Dose response function for diphenyleneiodonium chloride (DPI) administered immediately after training. Retention was tested 2 hr post-training (* P < 0.05).


TIME OF ADMINISTRATION STUDY

DPI (1 μm) was administered (20 μl/volume per chick) to different groups of chicks at 1 hr or 5 min prior to training, immediately after training, or at 5, 10, 15, 20, 25, 30, or 40 min after training. Control chicks were administered the vehicle 5 min post-training, and all chicks were tested 2 hr post-training.

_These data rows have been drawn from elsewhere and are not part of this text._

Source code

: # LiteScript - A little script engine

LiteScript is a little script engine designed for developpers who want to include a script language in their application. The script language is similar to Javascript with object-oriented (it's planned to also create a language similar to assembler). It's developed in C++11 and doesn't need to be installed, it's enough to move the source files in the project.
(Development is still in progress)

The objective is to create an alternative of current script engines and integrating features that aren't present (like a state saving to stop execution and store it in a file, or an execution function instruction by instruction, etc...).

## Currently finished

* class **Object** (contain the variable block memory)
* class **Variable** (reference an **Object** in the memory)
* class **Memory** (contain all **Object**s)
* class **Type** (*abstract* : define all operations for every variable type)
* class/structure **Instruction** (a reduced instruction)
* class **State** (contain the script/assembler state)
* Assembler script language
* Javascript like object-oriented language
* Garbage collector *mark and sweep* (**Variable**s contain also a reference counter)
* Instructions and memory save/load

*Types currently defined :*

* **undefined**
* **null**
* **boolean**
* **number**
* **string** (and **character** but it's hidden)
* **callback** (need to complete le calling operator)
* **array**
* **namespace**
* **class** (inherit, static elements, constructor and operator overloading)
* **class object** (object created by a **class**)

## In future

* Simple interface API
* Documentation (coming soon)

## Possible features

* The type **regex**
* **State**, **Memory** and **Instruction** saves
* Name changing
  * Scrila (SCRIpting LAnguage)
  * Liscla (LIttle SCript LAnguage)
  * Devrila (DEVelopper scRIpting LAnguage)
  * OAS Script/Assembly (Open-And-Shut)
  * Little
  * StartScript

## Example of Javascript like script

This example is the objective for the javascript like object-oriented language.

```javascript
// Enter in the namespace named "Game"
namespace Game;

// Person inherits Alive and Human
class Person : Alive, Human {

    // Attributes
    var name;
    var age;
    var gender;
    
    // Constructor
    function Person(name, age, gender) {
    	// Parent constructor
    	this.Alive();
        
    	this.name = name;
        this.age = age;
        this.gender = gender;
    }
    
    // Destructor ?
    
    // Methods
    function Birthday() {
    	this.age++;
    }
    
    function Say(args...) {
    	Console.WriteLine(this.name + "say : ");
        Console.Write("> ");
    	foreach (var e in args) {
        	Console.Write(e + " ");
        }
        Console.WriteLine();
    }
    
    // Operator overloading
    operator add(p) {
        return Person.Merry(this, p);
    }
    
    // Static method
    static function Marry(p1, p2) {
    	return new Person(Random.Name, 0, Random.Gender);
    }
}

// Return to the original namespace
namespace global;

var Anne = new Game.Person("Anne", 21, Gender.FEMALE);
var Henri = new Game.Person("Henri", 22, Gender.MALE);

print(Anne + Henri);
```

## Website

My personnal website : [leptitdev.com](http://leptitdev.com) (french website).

Retention at 120 min post-training was markedly impaired when 1 μm DPI was administered at any time between 5 and 20 min post-training (Figure 2). A one-way ANOVA revealed a significant time of administration main effect [F(10,225) = 6.735, P < 0.001], and post hoc Dunnett's tests confirmed that retention levels of chicks administered DPI at 5, 10, 15, or 20 min post-training were significantly lower than those of control chicks. The finding that administration of DPI must occur within 20 min of learning is similar to that observed with the less specific NO inhibitors, NArg, and l-NAME (Rickard et al. 1998). Furthermore, the efficacy of post-training injections confirms that this effect of eNOS inhibition is on memory processes rather than on acquisition of the task.

Figure 2.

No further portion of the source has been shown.